The Loss of Alaska Airlines Flight 261 - January 31, 2000

(For those of you who may have logged onto this site on Tuesday, I apologize for being slow to post this update - the concentration of myself and so many at ABC on properly covering this accident has consumed every waking moment.)

As many of you know, being a pilot for Alaska Airlines myself (currently on personal leave), this is a very difficult accident to deal with in purely emotional terms. I must be considered biased because of my connection with the airline, but I also know as a matter of virtual certainty that the two pilots did everything humanly possible to bring their passengers and themselves back safely despite the control problem(s) they were battling, and the reasons why recovery became aerodynamically impossible must be fully discovered.

As I have said in person and on the air countless times, it is in the interests of everyone to maximize the flow of information and explanation about what happens in the aviation business, good or bad, because our society depends on the aviation system to such an extraordinary degree.

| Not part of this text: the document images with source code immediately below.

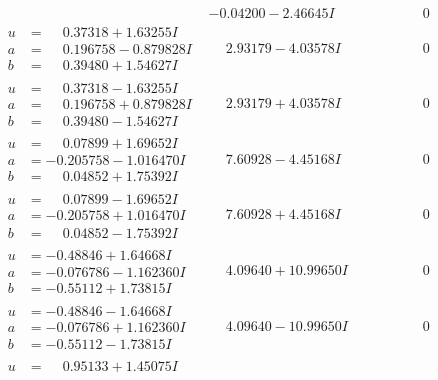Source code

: \documentclass[1p]{elsarticle_modified}
\theoremstyle{definition}
\begin{document}
$$\begin{array}{c|c|c}
 & -0.04200 - 2.46645 I & \phantom{-0.000000 } 0 \\ \hline\begin{aligned}
u &= \phantom{-}0.37318 + 1.63255 I \\
a &= \phantom{-}0.196758 - 0.879828 I \\
b &= \phantom{-}0.39480 + 1.54627 I\end{aligned}
 & \phantom{-}2.93179 - 4.03578 I & \phantom{-0.000000 } 0 \\ \hline\begin{aligned}
u &= \phantom{-}0.37318 - 1.63255 I \\
a &= \phantom{-}0.196758 + 0.879828 I \\
b &= \phantom{-}0.39480 - 1.54627 I\end{aligned}
 & \phantom{-}2.93179 + 4.03578 I & \phantom{-0.000000 } 0 \\ \hline\begin{aligned}
u &= \phantom{-}0.07899 + 1.69652 I \\
a &= -0.205758 - 1.016470 I \\
b &= \phantom{-}0.04852 + 1.75392 I\end{aligned}
 & \phantom{-}7.60928 - 4.45168 I & \phantom{-0.000000 } 0 \\ \hline\begin{aligned}
u &= \phantom{-}0.07899 - 1.69652 I \\
a &= -0.205758 + 1.016470 I \\
b &= \phantom{-}0.04852 - 1.75392 I\end{aligned}
 & \phantom{-}7.60928 + 4.45168 I & \phantom{-0.000000 } 0 \\ \hline\begin{aligned}
u &= -0.48846 + 1.64668 I \\
a &= -0.076786 - 1.162360 I \\
b &= -0.55112 + 1.73815 I\end{aligned}
 & \phantom{-}4.09640 + 10.99650 I & \phantom{-0.000000 } 0 \\ \hline\begin{aligned}
u &= -0.48846 - 1.64668 I \\
a &= -0.076786 + 1.162360 I \\
b &= -0.55112 - 1.73815 I\end{aligned}
 & \phantom{-}4.09640 - 10.99650 I & \phantom{-0.000000 } 0 \\ \hline\begin{aligned}
u &= \phantom{-}0.95133 + 1.45075 I \\

\end{aligned}
\end{array}$$
\end{document}

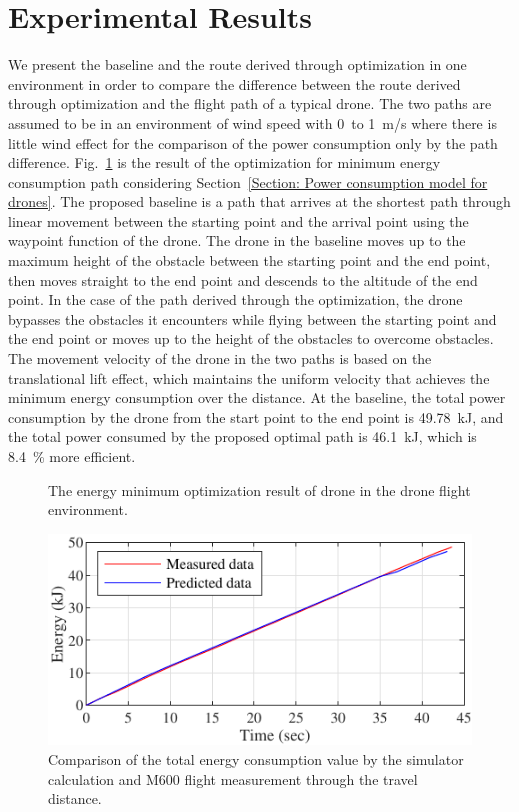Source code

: \documentclass[journal]{./template/IEEEtran}
\begin{document}
\section{Experimental Results}
We present the baseline and the route derived through optimization in one environment in order to compare the difference between the route derived through optimization and the flight path of a typical drone.
The two paths are assumed to be in an environment of wind speed with 0~to 1~m/s where there is little wind effect for the comparison of the power consumption only by the path difference.
Fig.~\ref{fig: opt_environ} is the result of the optimization for minimum energy consumption path considering Section~\ref{Section: Power consumption model for drones}.
The proposed baseline is a path that arrives at the shortest path through linear movement between the starting point and the arrival point using the waypoint function of the drone. The drone in the baseline moves up to the maximum height of the obstacle between the starting point and the end point, then moves straight to the end point and descends to the altitude of the end point. 
In the case of the path derived through the optimization, the drone bypasses the obstacles it encounters while flying between the starting point and the end point or moves up to the height of the obstacles to overcome obstacles. 
The movement velocity of the drone in the two paths is based on the translational lift effect, which maintains the uniform velocity that achieves the minimum energy consumption over the distance. 
At the baseline, the total power consumption by the drone from the start point to the end point is 49.78~kJ, and the total power consumed by the proposed optimal path is 46.1~kJ, which is 8.4~\% more efficient. 


\begin{figure}[ht]
\centering
{}
\qquad
{}
\caption{The energy minimum optimization result of drone in the drone flight environment.}
\label{fig: opt_environ}
\end{figure}

\begin{figure}[ht]
\centering\includegraphics[scale=1.0]{fig14/S_E.pdf}
\caption{Comparison of the total energy consumption value by the simulator calculation and M600 flight measurement through the travel distance.}
\label{fig:consumed_energy}
\end{figure}
\end{document}

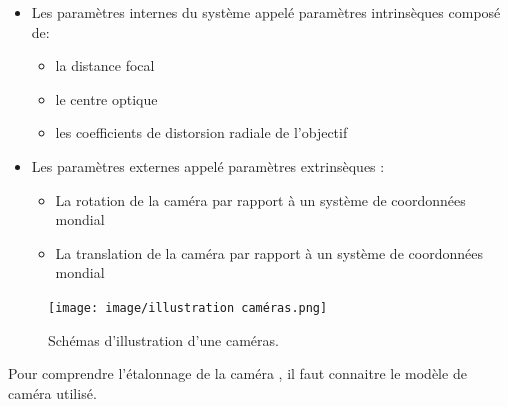   \begin{itemize}
  	\item  Les paramètres internes  du système appelé paramètres intrinsèques composé de:\\
  	
  	\begin{itemize}
  		\item la distance focal
  		\item le centre optique
  		\item les coefficients de distorsion radiale de l'objectif\\
  	\end{itemize}
  	
  	\item Les paramètres externes appelé paramètres extrinsèques :\\
  	
  	\begin{itemize}
  		\item La rotation de la caméra par rapport à un système de coordonnées mondial
  		\item La translation de la caméra par rapport à un système de coordonnées mondial
  	\end{itemize}
  	
  \end{itemize}
 
		\begin{figure}[th]
			\centering
		\texttt{[image: image/illustration caméras.png]}
			\decoRule
			\caption[Illustration d'une caméras]{Schémas d'illustration d'une caméras.}
			\label{fig:Illustration caméras}
		\end{figure}

Pour comprendre l'étalonnage de la caméra , il faut connaitre le modèle de caméra utilisé.

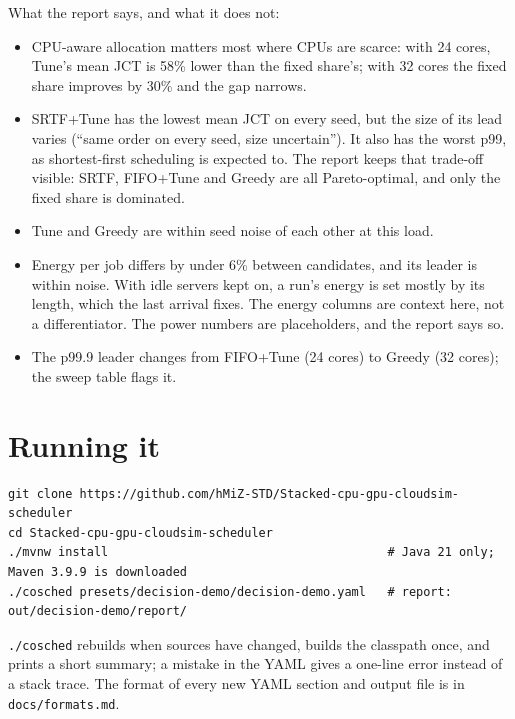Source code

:\documentclass[11pt,a4paper]{article}
\newcommand{\code}[1]{\texttt{#1}}
\begin{document}
What the report says, and what it does not:
\begin{itemize}
  \item CPU-aware allocation matters most where CPUs are scarce: with 24 cores, Tune's mean JCT is 58\% lower
        than the fixed share's; with 32 cores the fixed share improves by 30\% and the gap narrows.
  \item SRTF+Tune has the lowest mean JCT on every seed, but the size of its lead varies (``same order on every
        seed, size uncertain''). It also has the worst p99, as shortest-first scheduling is expected to. The
        report keeps that trade-off visible: SRTF, FIFO+Tune and Greedy are all Pareto-optimal, and only the fixed
        share is dominated.
  \item Tune and Greedy are within seed noise of each other at this load.
  \item Energy per job differs by under 6\% between candidates, and its leader is within noise. With idle servers
        kept on, a run's energy is set mostly by its length, which the last arrival fixes. The energy columns are
        context here, not a differentiator. The power numbers are placeholders, and the report says so.
  \item The p99.9 leader changes from FIFO+Tune (24 cores) to Greedy (32 cores); the sweep table flags it.
\end{itemize}

\section{Running it}

\begin{lstlisting}
git clone https://github.com/hMiZ-STD/Stacked-cpu-gpu-cloudsim-scheduler
cd Stacked-cpu-gpu-cloudsim-scheduler
./mvnw install                                       # Java 21 only; Maven 3.9.9 is downloaded
./cosched presets/decision-demo/decision-demo.yaml   # report: out/decision-demo/report/
\end{lstlisting}
\code{./cosched} rebuilds when sources have changed, builds the classpath once, and prints a short summary;
a mistake in the YAML gives a one-line error instead of a stack trace. The format of every new YAML section and
output file is in \code{docs/formats.md}.

\end{document}
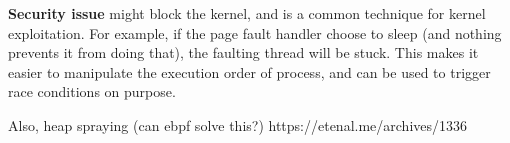 
\textbf{Security issue} \uffd might block the kernel\cite{uffd-blocking}, and is a common technique for kernel exploitation. For example, if the page fault handler choose to sleep (and nothing prevents it from doing that), the faulting thread will be stuck. This makes it easier to manipulate the execution order of process, and can be used to trigger race conditions on purpose. 


Also, heap spraying (can ebpf solve this?)
https://etenal.me/archives/1336
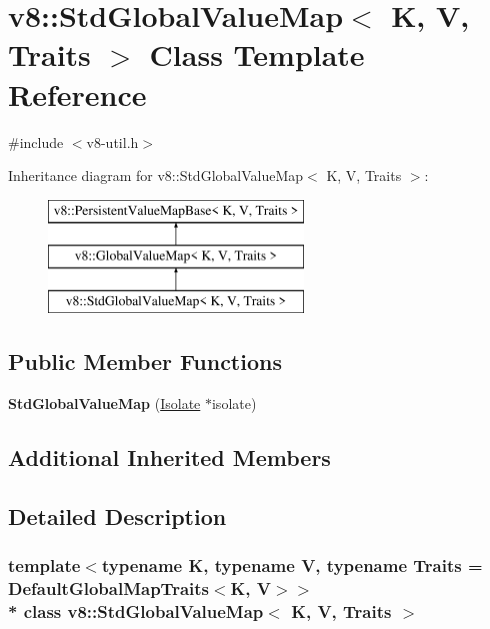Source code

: \hypertarget{classv8_1_1_std_global_value_map}{}\section{v8\+:\+:Std\+Global\+Value\+Map$<$ K, V, Traits $>$ Class Template Reference}
\label{classv8_1_1_std_global_value_map}


{\ttfamily \#include $<$v8-\/util.\+h$>$}

Inheritance diagram for v8\+:\+:Std\+Global\+Value\+Map$<$ K, V, Traits $>$\+:\begin{figure}[H]
\begin{center}
\leavevmode
\includegraphics[height=3.000000cm]{classv8_1_1_std_global_value_map}
\end{center}
\end{figure}
\subsection*{Public Member Functions}
\begin{DoxyCompactItemize}
\item 
{\bfseries Std\+Global\+Value\+Map} (\hyperlink{classv8_1_1_isolate}{Isolate} $\ast$isolate)\hypertarget{classv8_1_1_std_global_value_map_af1025915a269b8b37af93ffc2ad5c3b1}{}\label{classv8_1_1_std_global_value_map_af1025915a269b8b37af93ffc2ad5c3b1}

\end{DoxyCompactItemize}
\subsection*{Additional Inherited Members}


\subsection{Detailed Description}
\subsubsection*{template$<$typename K, typename V, typename Traits = Default\+Global\+Map\+Traits$<$\+K, V$>$$>$\\*
class v8\+::\+Std\+Global\+Value\+Map$<$ K, V, Traits $>$}

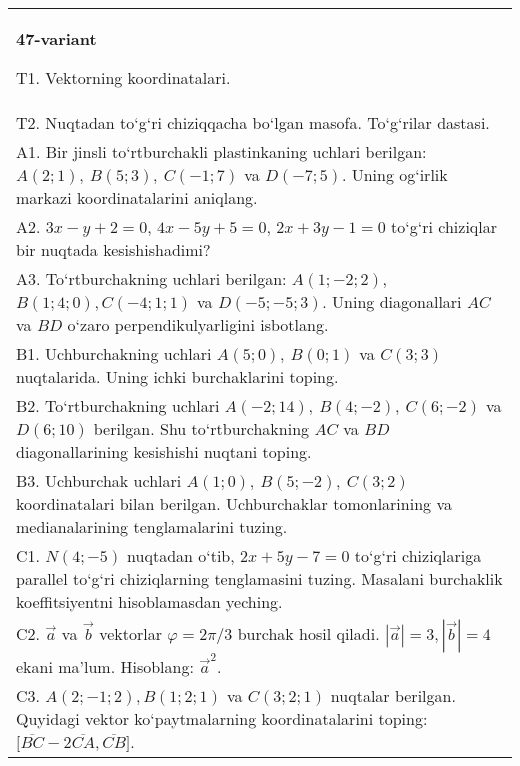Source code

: \documentclass{article}
\begin{document}
\begin{tabular}{m{17cm}}
\textbf{47-variant}

T1. 
Vektorning koordinatalari.
 \\
T2. 
Nuqtadan to‘g‘ri chiziqqacha bo‘lgan masofa. To‘g‘rilar dastasi.
 \\
A1. 
Bir jinsli to‘rtburchakli plastinkaning uchlari berilgan:
$A (2;1), \ B (5;3), \ C (-1;7) $ va $D (-7;5) $. Uning og‘irlik markazi
koordinatalarini aniqlang.
 \\
A2. 
$3x-y+2=0$, $4x-5y+5=0$, $2x+3y-1=0$
to‘g‘ri chiziqlar bir nuqtada kesishishadimi?
 \\
A3. 
To‘rtburchakning uchlari berilgan:
$A (1; - 2;2) $, $B (1;4;0),C (- 4;1;1) $ va $D (- 5; -5;3) $. Uning diagonallari $AC$ va $BD$ o‘zaro
perpendikulyarligini isbotlang.
 \\
B1. 
Uchburchakning uchlari \(A (5;0),\ B (0;1) \) va \(C (3;3) \)
nuqtalarida. Uning ichki burchaklarini toping.
 \\
B2. 
To‘rtburchakning uchlari
\(A (-2;14),\ B (4;-2),\ C (6;-2) \) va \(D (6;10) \) berilgan. Shu
to‘rtburchakning $AC$ va $BD$ diagonallarining kesishishi
nuqtani toping.
 \\
B3. 
Uchburchak uchlari \(A (1;0),\ B (5;-2),\ C (3;2) \)
koordinatalari bilan berilgan. Uchburchaklar tomonlarining va
medianalarining tenglamalarini tuzing.
 \\
C1. 
\(N (4;-5) \) nuqtadan o‘tib, $2x+5y-7=0$
to‘g‘ri chiziqlariga parallel to‘g‘ri chiziqlarning tenglamasini tuzing. Masalani burchaklik
koeffitsiyentni hisoblamasdan yeching.
 \\
C2. 
$\vec{a}$ va $\vec{b}$ vektorlar $\varphi = 2\pi/3$ burchak hosil qiladi. $|\vec{a}| = 3,|\vec{b}| = 4$ ekani ma’lum. Hisoblang:
${\vec{a}}^{2}$.
 \\
C3. 
$A (2; -1;2),B (1;2; 1) $ va $C (3;2;1) $ nuqtalar berilgan. Quyidagi vektor ko‘paytmalarning koordinatalarini toping:
$\lbrack\overline{BC} - 2\overline{CA},\overline{CB}\rbrack$. \\

\end{tabular}
\vspace{1cm}
\end{document}
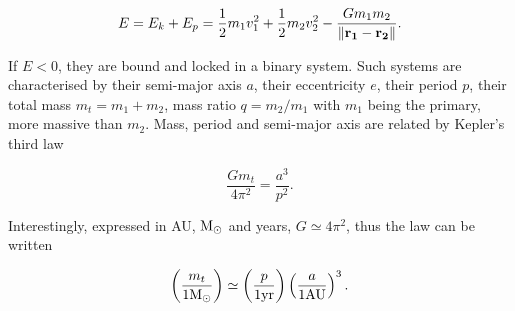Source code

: \begin{equation}
E = E_k + E_p = \frac{1}{2} m_1 v_1^2 + \frac{1}{2} m_2 v_2^2  - \frac{G m_1 m_2}{\| \bold{r_1} - \bold{r_2}\| }.
\end{equation}


If $E<0$, they are bound and locked in a binary system. Such systems are characterised by their semi-major axis $a$, their eccentricity $e$, their period $p$, their total mass $m_t = m_1 + m_2$, mass ratio $q = m_2/m_1$ with $m_1$ being the primary, more massive than $m_2$.
Mass, period and semi-major axis are related by Kepler's third law

\begin{equation}
\frac{G m_t}{4\pi^2} =  \frac{a^3}{p^2}.
\end{equation}

Interestingly, expressed in AU, ${\textrm{M}_\odot}$ and years, $G \simeq 4 \pi^2$, thus the law can be written

\begin{equation}
\left( \frac{m_t}{1 {\textrm{M}_\odot}} \right) \simeq \left( \frac{p}{1 \textrm{yr}} \right) \left( \frac{a}{1 \textrm{AU}} \right)^3 .
\end{equation}




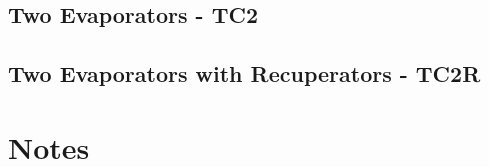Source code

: \documentclass[a4paper, 12pt]{article}
\begin{document}
\subsection{Two Evaporators - TC2}


\subsection{Two Evaporators with Recuperators - TC2R}


\newpage
\section{Notes}



\newpage




\end{document}
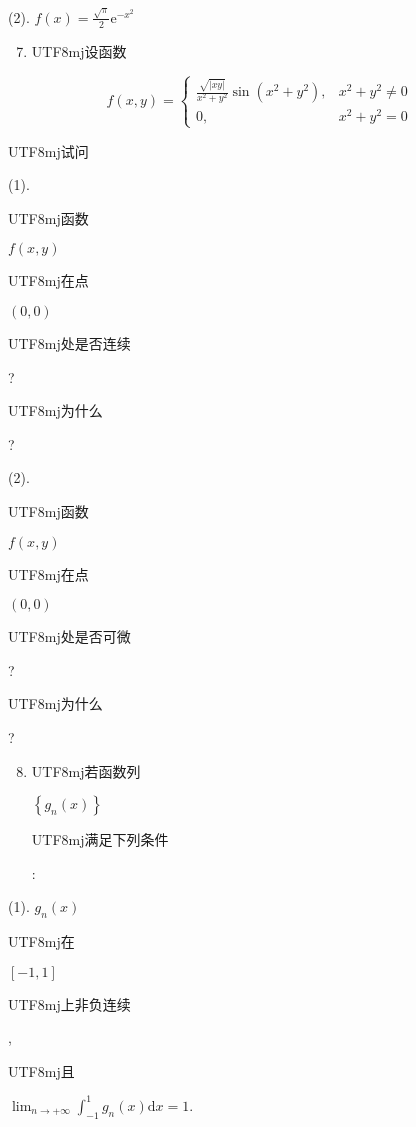 \documentclass[10pt]{article}
\begin{document}
(2). $f(x)=\frac{\sqrt{\pi}}{2} \mathrm{e}^{-x^{2}}$

\begin{enumerate}
  \setcounter{enumi}{6}
  \item \begin{CJK}{UTF8}{mj}设函数\end{CJK}
\end{enumerate}
$$
f(x, y)= \begin{cases}\frac{\sqrt{|x y|}}{x^{2}+y^{2}} \sin \left(x^{2}+y^{2}\right), & x^{2}+y^{2} \neq 0 \\ 0, & x^{2}+y^{2}=0\end{cases}
$$
\begin{CJK}{UTF8}{mj}试问\end{CJK}

(1). \begin{CJK}{UTF8}{mj}函数\end{CJK} $f(x, y)$ \begin{CJK}{UTF8}{mj}在点\end{CJK} $(0,0)$ \begin{CJK}{UTF8}{mj}处是否连续\end{CJK}? \begin{CJK}{UTF8}{mj}为什么\end{CJK}?

(2). \begin{CJK}{UTF8}{mj}函数\end{CJK} $f(x, y)$ \begin{CJK}{UTF8}{mj}在点\end{CJK} $(0,0)$ \begin{CJK}{UTF8}{mj}处是否可微\end{CJK}? \begin{CJK}{UTF8}{mj}为什么\end{CJK}?

\begin{enumerate}
  \setcounter{enumi}{7}
  \item \begin{CJK}{UTF8}{mj}若函数列\end{CJK} $\left\{g_{n}(x)\right\}$ \begin{CJK}{UTF8}{mj}满足下列条件\end{CJK}:
\end{enumerate}
(1). $g_{n}(x)$ \begin{CJK}{UTF8}{mj}在\end{CJK} $[-1,1]$ \begin{CJK}{UTF8}{mj}上非负连续\end{CJK}, \begin{CJK}{UTF8}{mj}且\end{CJK} $\lim _{n \rightarrow+\infty} \int_{-1}^{1} g_{n}(x) \mathrm{d} x=1$.
\end{document}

What follows does not seek to solve this accident, or prejudge what happened. What I intend to do is explain some of the key systems that are more than likely in the direct causal chain of this accident so that you can better understand the unfolding investigation and the facts as they become available in piecemeal fashion. First, on Monday afternoon, an MD-83 piloted by two very seasoned Alaska Airlines pilots reported to Los Angeles Center a problem with the aircraft's "Stabilizer Trim" system. The flight was en route from Puerto Vallarta, Mexico, to San Francisco International Airport, and was passing the L.A. area at Flight Level 310 (31,000 feet) at the time. A request was made to divert to Los Angeles International (LAX) which was less than fifty miles from their position, and with the help of Los Angeles Center and SOCAL (Southern California Approach and Departure Control) the flight was given several descent clearances and vectors to LAX, and at one point - apparently at the request of the crew - given radar vectors that kept them over "the Bay" or over water as the crew worked with whatever problem they were having. Within approximately seventeen minutes of the onset of the problem, Flight 261 was observed by several other flight crews and a park ranger on the Channel Islands diving into the Pacific Ocean, out of control, and at times inverted. Subsequent search and rescue efforts have proven fruitless, leaving the airline and the NTSB to accept the terrible reality that the 83 passengers (which included over thirty members of the Alaska Airlines 'family' riding on passes) and five crew members are dead.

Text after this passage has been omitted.